To do: Repeat the listing word for word. No pictures belong in the copy.

▶

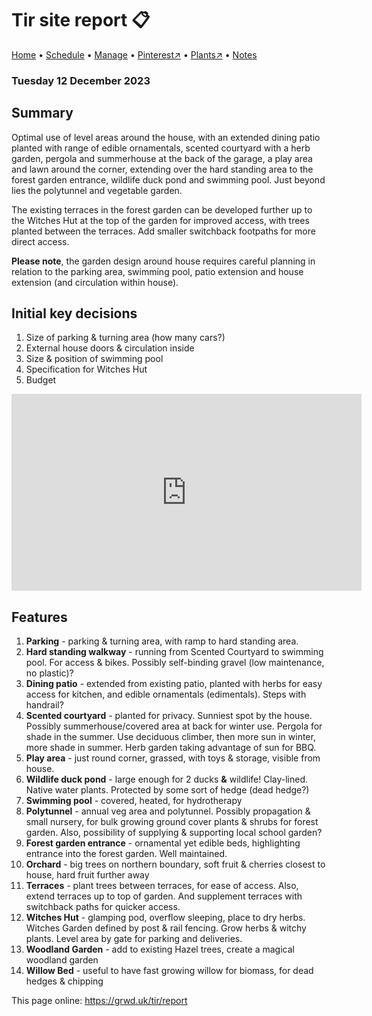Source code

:# Tir site report 📋

[Home](https://grwd.uk/tir/) • [Schedule](https://grwd.uk/tir/schedule) • [Manage](https://grwd.uk/tir/manage) • [Pinterest↗](https://pinterest.co.uk/NatureWorksGarden/tir/) • [Plants↗](https://grwd.cc/tir-plants) • [Notes](https://grwd.uk/tir/notes)

### Tuesday 12 December 2023

## Summary

Optimal use of level areas around the house, with an extended dining patio planted with range of edible ornamentals, scented courtyard with a herb garden, pergola and summerhouse at the back of the garage, a play area and lawn around the corner, extending over the hard standing area to the forest garden entrance, wildlife duck pond and swimming pool. Just beyond lies the polytunnel and vegetable garden.

The existing terraces in the forest garden can be developed further up to the Witches Hut at the top of the garden for improved access, with trees planted between the terraces. Add smaller switchback footpaths for more direct access.

**Please note**, the garden design around house requires careful planning in relation to the parking area, swimming pool, patio extension and house extension (and circulation within house). 

## Initial key decisions

1. Size of parking & turning area (how many cars?)
2. External house doors & circulation inside
3. Size & position of swimming pool
4. Specification for Witches Hut
5. Budget

<iframe width="560" height="315" src="https://www.youtube.com/embed/-jB9NZrWKlw?si=RFEoebopYxhMf3qX" title="YouTube video player" frameborder="0" allow="accelerometer; autoplay; clipboard-write; encrypted-media; gyroscope; picture-in-picture; web-share" allowfullscreen></iframe>

## Features

1. **Parking** - parking & turning area, with ramp to hard standing area.
2. **Hard standing walkway** - running from Scented Courtyard to swimming pool. For access & bikes. Possibly self-binding gravel (low maintenance, no plastic)?
3. **Dining patio** - extended from existing patio, planted with herbs for easy access for kitchen, and edible ornamentals (edimentals). Steps with handrail?
4. **Scented courtyard** - planted for privacy. Sunniest spot by the house. Possibly summerhouse/covered area at back for winter use. Pergola for shade in the summer. Use deciduous climber, then more sun in winter, more shade in summer. Herb garden taking advantage of sun for BBQ.
5. **Play area** - just round corner, grassed, with toys & storage, visible from house.
6. **Wildlife duck pond** - large enough for 2 ducks **&** wildlife! Clay-lined. Native water plants. Protected by some sort of hedge (dead hedge?) 
7. **Swimming pool** - covered, heated, for hydrotherapy
8. **Polytunnel** - annual veg area and polytunnel. Possibly propagation & small nursery, for bulk growing ground cover plants & shrubs for forest garden. Also, possibility of supplying & supporting local school garden?
9. **Forest garden entrance** - ornamental yet edible beds, highlighting entrance into the forest garden. Well maintained.
10. **Orchard** - big trees on northern boundary, soft fruit & cherries closest to house, hard fruit further away
11. **Terraces** - plant trees between terraces, for ease of access. Also, extend terraces up to top of garden. And supplement terraces with switchback paths for quicker access.
12. **Witches Hut** - glamping pod, overflow sleeping, place to dry herbs. Witches Garden defined by post & rail fencing. Grow herbs & witchy plants. Level area by gate for parking and deliveries. 
13. **Woodland Garden** - add to existing Hazel trees, create a magical woodland garden
14. **Willow Bed** - useful to have fast growing willow for biomass, for dead hedges & chipping

This page online: <https://grwd.uk/tir/report>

◀

Output for this exercise:
Source code

:# Tir site report 📋

[Home](https://grwd.uk/tir/) • [Schedule](https://grwd.uk/tir/schedule) • [Manage](https://grwd.uk/tir/manage) • [Pinterest↗](https://pinterest.co.uk/NatureWorksGarden/tir/) • [Plants↗](https://grwd.cc/tir-plants) • [Notes](https://grwd.uk/tir/notes)

### Tuesday 12 December 2023

## Summary

Optimal use of level areas around the house, with an extended dining patio planted with range of edible ornamentals, scented courtyard with a herb garden, pergola and summerhouse at the back of the garage, a play area and lawn around the corner, extending over the hard standing area to the forest garden entrance, wildlife duck pond and swimming pool. Just beyond lies the polytunnel and vegetable garden.

The existing terraces in the forest garden can be developed further up to the Witches Hut at the top of the garden for improved access, with trees planted between the terraces. Add smaller switchback footpaths for more direct access.

**Please note**, the garden design around house requires careful planning in relation to the parking area, swimming pool, patio extension and house extension (and circulation within house). 

## Initial key decisions

1. Size of parking & turning area (how many cars?)
2. External house doors & circulation inside
3. Size & position of swimming pool
4. Specification for Witches Hut
5. Budget

<iframe width="560" height="315" src="https://www.youtube.com/embed/-jB9NZrWKlw?si=RFEoebopYxhMf3qX" title="YouTube video player" frameborder="0" allow="accelerometer; autoplay; clipboard-write; encrypted-media; gyroscope; picture-in-picture; web-share" allowfullscreen></iframe>

## Features

1. **Parking** - parking & turning area, with ramp to hard standing area.
2. **Hard standing walkway** - running from Scented Courtyard to swimming pool. For access & bikes. Possibly self-binding gravel (low maintenance, no plastic)?
3. **Dining patio** - extended from existing patio, planted with herbs for easy access for kitchen, and edible ornamentals (edimentals). Steps with handrail?
4. **Scented courtyard** - planted for privacy. Sunniest spot by the house. Possibly summerhouse/covered area at back for winter use. Pergola for shade in the summer. Use deciduous climber, then more sun in winter, more shade in summer. Herb garden taking advantage of sun for BBQ.
5. **Play area** - just round corner, grassed, with toys & storage, visible from house.
6. **Wildlife duck pond** - large enough for 2 ducks **&** wildlife! Clay-lined. Native water plants. Protected by some sort of hedge (dead hedge?) 
7. **Swimming pool** - covered, heated, for hydrotherapy
8. **Polytunnel** - annual veg area and polytunnel. Possibly propagation & small nursery, for bulk growing ground cover plants & shrubs for forest garden. Also, possibility of supplying & supporting local school garden?
9. **Forest garden entrance** - ornamental yet edible beds, highlighting entrance into the forest garden. Well maintained.
10. **Orchard** - big trees on northern boundary, soft fruit & cherries closest to house, hard fruit further away
11. **Terraces** - plant trees between terraces, for ease of access. Also, extend terraces up to top of garden. And supplement terraces with switchback paths for quicker access.
12. **Witches Hut** - glamping pod, overflow sleeping, place to dry herbs. Witches Garden defined by post & rail fencing. Grow herbs & witchy plants. Level area by gate for parking and deliveries. 
13. **Woodland Garden** - add to existing Hazel trees, create a magical woodland garden
14. **Willow Bed** - useful to have fast growing willow for biomass, for dead hedges & chipping

This page online: <https://grwd.uk/tir/report>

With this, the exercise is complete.